Regarding the inflation outlook, FOMC members “judged that recent data had increased their confidence that inflation was moving sustainably toward 2%,” the minutes said.

As Creditnews reported, headline fell below 3% in July for the first time in more than three years. Other inflation metrics, such as the core Personal Consumption Expenditures index, are even lower.

With inflation cooling, “a majority of participants” observed that the balance of risk had shifted to employment after July’s dismal nonfarm payrolls report.

“Some participants noted the risk that a further gradual easing in labor market conditions could transition to a more serious deterioration,” the minutes said.

Although the Fed’s clarity on interest rates is a welcome sign to investors, economists are perplexed about why policymakers are still dragging their feet on an obvious decision.

What’s the hold-up?

Economist David Rosenberg tried to understand the central bank’s decision to delay rate cuts but admitted he was “perplexed” by the apparent contradictions.

“It truly is perplexing that the FOMC minutes could have been so dovish, and yet the Fed could decide not to cut rates at the July 30-31 meeting, though “several” participants could have been convinced,” he wrote on the X social media platform.

Whether the central bank admits it or not, “the base-case view is for sustained disinflation momentum and a further softening in the labor market,” he explained.

Despite the hold-up, Queens’ College president Mohamed El-Erian said the FOMC minutes confirmed that “A September rate cut is essentially a done deal.”

El-Erian is part of a growing camp of economists who believe that the Fed should have started cutting rates a long time ago.

Other economists, such as Wharton School professor Jeremy Siegel, believe the Fed should lower interest rates at much larger increments than the standard 0.25% reduction.

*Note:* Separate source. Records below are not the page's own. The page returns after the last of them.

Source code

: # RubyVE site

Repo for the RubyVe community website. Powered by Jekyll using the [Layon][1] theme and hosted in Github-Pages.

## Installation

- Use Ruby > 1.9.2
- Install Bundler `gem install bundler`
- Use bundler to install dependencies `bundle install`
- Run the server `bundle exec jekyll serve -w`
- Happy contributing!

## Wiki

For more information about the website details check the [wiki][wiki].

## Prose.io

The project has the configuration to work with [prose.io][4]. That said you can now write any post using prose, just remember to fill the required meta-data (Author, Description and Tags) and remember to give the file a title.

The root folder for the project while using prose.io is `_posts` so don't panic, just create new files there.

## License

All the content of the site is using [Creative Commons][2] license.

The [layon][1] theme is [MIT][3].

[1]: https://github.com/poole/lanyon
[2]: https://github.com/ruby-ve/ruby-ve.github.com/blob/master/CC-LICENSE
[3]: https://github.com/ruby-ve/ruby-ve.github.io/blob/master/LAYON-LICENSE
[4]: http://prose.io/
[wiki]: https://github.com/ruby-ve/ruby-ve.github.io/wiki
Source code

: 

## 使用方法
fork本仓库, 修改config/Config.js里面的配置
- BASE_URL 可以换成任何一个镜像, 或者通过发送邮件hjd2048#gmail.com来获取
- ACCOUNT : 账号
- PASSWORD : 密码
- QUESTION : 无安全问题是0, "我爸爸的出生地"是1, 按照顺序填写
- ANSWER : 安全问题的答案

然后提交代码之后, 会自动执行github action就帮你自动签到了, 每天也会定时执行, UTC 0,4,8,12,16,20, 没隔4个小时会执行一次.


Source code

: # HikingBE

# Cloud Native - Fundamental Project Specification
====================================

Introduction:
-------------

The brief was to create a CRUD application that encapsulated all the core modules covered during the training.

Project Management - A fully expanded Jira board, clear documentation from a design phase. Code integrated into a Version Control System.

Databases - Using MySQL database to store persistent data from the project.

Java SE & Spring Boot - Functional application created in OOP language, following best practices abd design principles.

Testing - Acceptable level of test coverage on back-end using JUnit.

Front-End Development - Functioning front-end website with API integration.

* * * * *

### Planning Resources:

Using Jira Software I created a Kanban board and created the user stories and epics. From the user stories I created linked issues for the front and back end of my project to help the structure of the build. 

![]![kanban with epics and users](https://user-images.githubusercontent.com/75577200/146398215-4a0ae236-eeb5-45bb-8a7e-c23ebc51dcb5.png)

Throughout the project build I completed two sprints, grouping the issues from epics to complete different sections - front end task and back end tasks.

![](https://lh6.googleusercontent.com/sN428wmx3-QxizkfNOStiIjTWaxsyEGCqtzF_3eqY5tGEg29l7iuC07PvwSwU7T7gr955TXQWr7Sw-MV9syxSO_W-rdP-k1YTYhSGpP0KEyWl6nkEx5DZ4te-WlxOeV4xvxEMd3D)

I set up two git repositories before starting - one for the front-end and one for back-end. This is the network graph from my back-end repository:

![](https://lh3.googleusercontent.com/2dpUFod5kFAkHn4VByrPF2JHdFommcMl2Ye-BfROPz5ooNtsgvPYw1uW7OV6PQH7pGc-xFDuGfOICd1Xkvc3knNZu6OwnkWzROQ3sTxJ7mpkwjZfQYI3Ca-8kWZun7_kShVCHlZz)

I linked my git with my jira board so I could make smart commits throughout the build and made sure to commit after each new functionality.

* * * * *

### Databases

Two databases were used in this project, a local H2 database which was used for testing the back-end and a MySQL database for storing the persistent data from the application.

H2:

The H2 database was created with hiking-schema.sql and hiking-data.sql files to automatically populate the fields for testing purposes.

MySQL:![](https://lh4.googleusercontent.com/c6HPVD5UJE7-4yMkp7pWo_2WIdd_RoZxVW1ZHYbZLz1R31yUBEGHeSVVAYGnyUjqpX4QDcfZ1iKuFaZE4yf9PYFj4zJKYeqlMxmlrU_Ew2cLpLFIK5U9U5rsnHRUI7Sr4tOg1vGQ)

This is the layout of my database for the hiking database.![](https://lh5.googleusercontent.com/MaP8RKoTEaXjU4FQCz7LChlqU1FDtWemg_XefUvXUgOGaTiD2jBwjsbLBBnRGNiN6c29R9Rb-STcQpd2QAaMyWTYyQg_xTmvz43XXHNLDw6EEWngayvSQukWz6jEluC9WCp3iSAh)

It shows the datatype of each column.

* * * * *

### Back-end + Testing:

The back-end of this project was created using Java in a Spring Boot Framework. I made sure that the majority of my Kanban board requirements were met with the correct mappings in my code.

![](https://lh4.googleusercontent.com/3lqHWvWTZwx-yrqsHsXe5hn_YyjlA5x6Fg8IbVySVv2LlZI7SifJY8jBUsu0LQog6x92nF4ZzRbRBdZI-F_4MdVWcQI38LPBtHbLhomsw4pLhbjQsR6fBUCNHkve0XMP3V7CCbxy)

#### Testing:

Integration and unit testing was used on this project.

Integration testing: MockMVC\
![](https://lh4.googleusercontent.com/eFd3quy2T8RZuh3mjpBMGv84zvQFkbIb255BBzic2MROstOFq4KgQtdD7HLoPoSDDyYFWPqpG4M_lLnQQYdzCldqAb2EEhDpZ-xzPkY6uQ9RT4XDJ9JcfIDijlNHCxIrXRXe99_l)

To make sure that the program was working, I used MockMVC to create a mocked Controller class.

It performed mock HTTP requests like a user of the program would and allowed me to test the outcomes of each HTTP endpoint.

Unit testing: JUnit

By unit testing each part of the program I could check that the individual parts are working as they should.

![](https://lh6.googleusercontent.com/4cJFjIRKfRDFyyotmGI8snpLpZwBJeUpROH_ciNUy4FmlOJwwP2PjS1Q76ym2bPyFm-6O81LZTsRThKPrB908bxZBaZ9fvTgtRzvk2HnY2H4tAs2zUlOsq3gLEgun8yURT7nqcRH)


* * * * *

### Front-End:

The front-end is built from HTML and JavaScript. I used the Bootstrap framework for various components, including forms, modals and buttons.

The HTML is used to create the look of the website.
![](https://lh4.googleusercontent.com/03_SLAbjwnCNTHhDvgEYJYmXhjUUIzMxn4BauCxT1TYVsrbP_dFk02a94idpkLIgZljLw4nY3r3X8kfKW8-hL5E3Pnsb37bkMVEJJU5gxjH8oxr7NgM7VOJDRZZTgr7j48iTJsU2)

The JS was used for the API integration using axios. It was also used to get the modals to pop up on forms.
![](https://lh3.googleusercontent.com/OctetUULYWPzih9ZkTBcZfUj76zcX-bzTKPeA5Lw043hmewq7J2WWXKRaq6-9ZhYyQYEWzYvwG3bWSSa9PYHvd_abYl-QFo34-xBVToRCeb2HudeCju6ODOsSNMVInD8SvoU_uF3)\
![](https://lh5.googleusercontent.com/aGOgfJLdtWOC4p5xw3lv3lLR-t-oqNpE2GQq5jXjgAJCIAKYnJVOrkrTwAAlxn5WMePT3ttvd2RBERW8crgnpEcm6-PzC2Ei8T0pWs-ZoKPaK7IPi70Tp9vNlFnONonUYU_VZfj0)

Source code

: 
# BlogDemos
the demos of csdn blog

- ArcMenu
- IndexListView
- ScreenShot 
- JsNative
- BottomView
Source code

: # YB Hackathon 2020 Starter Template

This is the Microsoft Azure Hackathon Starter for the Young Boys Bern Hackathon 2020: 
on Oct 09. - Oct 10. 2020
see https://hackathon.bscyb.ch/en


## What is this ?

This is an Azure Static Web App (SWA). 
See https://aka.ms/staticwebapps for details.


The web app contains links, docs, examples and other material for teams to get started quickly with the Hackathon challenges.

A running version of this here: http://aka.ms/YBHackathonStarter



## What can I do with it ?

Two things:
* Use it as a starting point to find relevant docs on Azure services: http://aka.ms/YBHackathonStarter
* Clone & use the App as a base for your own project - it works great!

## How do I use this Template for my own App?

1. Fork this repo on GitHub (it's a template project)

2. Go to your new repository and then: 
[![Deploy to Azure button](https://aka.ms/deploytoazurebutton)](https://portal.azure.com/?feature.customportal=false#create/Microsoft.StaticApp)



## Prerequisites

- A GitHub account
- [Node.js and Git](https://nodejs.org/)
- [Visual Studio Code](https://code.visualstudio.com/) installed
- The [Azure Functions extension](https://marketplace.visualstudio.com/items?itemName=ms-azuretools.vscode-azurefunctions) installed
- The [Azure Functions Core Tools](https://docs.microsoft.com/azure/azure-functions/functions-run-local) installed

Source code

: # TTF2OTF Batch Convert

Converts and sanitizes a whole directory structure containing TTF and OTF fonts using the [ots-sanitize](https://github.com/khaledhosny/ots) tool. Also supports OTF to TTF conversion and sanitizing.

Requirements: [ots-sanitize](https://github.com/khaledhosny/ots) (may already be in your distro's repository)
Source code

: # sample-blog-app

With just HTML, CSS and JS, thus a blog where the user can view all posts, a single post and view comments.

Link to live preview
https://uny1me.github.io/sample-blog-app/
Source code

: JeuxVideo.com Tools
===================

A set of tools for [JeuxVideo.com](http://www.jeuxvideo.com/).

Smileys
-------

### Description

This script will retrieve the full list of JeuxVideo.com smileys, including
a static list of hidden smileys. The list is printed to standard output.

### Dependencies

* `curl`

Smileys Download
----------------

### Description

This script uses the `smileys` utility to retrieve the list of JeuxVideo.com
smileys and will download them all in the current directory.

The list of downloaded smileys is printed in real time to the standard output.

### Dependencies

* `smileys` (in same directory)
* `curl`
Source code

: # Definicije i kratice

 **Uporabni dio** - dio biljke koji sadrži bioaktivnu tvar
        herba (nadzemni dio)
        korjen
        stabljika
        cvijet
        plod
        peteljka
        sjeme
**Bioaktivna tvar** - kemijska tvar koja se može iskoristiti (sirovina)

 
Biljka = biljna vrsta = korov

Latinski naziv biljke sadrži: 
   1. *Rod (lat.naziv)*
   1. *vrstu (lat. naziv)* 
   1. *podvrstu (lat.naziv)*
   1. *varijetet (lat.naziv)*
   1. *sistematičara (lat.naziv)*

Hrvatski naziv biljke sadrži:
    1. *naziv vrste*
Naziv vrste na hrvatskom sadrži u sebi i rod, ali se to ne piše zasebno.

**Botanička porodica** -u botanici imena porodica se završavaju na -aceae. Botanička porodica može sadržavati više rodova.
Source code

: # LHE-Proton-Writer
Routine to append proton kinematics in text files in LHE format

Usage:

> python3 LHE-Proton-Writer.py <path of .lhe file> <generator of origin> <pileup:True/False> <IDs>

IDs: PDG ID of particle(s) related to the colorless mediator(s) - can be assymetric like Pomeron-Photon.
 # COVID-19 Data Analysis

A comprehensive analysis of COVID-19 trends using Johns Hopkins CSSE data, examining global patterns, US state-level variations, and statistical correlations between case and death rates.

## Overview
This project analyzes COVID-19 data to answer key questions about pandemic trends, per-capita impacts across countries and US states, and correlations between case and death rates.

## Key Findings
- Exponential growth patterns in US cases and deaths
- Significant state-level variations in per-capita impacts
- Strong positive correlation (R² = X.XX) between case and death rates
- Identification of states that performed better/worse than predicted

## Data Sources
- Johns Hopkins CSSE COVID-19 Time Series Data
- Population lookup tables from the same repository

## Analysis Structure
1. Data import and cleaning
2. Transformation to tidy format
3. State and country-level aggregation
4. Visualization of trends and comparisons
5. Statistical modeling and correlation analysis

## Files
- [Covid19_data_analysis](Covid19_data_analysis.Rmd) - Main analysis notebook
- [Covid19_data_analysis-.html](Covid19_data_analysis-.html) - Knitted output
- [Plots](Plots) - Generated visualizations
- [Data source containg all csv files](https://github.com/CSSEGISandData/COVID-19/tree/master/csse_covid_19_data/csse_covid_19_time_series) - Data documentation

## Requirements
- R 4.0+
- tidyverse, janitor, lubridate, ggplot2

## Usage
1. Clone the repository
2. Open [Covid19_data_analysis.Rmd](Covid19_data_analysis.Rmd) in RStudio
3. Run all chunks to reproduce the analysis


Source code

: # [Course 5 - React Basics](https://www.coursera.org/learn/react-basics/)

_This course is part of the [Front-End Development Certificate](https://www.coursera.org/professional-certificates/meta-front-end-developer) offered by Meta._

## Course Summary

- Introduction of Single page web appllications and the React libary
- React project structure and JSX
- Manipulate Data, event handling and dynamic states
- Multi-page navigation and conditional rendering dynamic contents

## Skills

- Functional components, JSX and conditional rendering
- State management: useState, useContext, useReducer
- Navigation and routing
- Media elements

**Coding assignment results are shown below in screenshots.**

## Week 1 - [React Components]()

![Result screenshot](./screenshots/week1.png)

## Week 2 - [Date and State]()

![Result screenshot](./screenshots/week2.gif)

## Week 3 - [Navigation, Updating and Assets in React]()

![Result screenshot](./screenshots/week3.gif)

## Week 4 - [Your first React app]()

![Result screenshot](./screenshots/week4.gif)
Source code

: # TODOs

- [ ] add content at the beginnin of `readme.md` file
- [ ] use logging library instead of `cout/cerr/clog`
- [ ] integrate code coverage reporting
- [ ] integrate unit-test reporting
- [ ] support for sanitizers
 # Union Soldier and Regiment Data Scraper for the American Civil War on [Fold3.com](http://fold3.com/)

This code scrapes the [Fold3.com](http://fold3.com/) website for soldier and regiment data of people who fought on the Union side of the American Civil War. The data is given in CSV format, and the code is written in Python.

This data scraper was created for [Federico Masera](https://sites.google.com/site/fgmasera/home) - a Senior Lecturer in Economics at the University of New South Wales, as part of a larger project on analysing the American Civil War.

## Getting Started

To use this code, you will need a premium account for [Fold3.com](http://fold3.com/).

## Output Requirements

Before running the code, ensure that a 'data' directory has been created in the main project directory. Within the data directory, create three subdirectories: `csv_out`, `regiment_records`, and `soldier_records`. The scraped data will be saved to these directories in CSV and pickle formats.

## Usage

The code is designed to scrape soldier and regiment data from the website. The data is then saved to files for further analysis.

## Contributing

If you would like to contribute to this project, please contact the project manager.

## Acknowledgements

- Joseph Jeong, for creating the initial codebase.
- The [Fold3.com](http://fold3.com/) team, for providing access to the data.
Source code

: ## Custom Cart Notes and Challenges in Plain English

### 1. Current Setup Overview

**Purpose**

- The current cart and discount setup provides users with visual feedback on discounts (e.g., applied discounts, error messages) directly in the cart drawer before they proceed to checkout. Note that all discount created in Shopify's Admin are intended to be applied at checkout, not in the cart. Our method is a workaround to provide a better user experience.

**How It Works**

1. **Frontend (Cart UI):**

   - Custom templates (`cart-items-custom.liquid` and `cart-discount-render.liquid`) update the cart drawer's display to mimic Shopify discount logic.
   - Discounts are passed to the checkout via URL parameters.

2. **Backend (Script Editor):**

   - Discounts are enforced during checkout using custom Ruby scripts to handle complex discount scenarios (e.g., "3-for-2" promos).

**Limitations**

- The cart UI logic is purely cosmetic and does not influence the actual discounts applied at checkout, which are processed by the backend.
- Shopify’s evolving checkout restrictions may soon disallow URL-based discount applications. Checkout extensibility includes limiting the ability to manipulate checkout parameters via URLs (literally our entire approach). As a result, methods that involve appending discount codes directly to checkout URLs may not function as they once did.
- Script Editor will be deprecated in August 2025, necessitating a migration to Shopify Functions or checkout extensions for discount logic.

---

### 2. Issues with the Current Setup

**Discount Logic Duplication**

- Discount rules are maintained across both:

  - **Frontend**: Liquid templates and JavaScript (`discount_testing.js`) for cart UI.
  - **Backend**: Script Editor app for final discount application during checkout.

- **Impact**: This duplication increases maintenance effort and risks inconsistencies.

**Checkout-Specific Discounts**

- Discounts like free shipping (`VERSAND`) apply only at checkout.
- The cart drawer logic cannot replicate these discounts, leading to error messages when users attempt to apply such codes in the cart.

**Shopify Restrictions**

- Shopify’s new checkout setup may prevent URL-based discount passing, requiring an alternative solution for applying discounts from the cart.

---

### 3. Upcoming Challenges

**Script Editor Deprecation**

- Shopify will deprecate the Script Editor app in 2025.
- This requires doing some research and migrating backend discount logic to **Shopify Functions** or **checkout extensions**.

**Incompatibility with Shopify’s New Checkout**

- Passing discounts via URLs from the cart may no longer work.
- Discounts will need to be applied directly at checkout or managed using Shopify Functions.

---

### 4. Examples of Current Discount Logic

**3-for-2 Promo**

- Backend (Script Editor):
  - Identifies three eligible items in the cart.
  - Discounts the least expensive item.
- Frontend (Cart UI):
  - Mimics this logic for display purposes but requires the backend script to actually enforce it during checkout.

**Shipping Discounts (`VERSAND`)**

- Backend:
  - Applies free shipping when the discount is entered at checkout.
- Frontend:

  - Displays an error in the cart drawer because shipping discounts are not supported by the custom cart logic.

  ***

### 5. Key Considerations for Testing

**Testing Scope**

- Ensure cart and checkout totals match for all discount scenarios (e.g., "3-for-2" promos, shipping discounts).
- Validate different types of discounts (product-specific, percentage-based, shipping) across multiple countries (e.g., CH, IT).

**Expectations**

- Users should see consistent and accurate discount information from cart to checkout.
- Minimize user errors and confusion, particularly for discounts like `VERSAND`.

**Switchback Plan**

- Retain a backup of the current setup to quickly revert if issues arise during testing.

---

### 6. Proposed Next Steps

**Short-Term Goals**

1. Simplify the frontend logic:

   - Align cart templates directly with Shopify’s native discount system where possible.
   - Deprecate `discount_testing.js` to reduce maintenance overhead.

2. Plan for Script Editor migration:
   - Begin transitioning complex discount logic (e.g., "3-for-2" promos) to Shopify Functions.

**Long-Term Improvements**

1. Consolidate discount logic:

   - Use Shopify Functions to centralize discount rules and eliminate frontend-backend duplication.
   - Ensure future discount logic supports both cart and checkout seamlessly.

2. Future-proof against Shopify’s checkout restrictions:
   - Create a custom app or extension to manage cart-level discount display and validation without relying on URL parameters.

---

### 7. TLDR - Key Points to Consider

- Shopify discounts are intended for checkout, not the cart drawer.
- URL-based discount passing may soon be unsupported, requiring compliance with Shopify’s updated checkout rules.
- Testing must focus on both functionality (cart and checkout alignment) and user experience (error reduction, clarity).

In Siegel’s view, the federal funds rate should be as low as 3.5%, which means the central bank needs to play catch-up.

There’s no indication that the Fed has the appetite for jumbo-sized rate cuts. Chicago Fed President Austan Goolsbee recently told National Public Radio that a standard 0.25% cut would be appropriate next month.

Nevertheless, futures markets still suggest there’s a 25% chance of a deeper cut at the FOMC’s September meeting.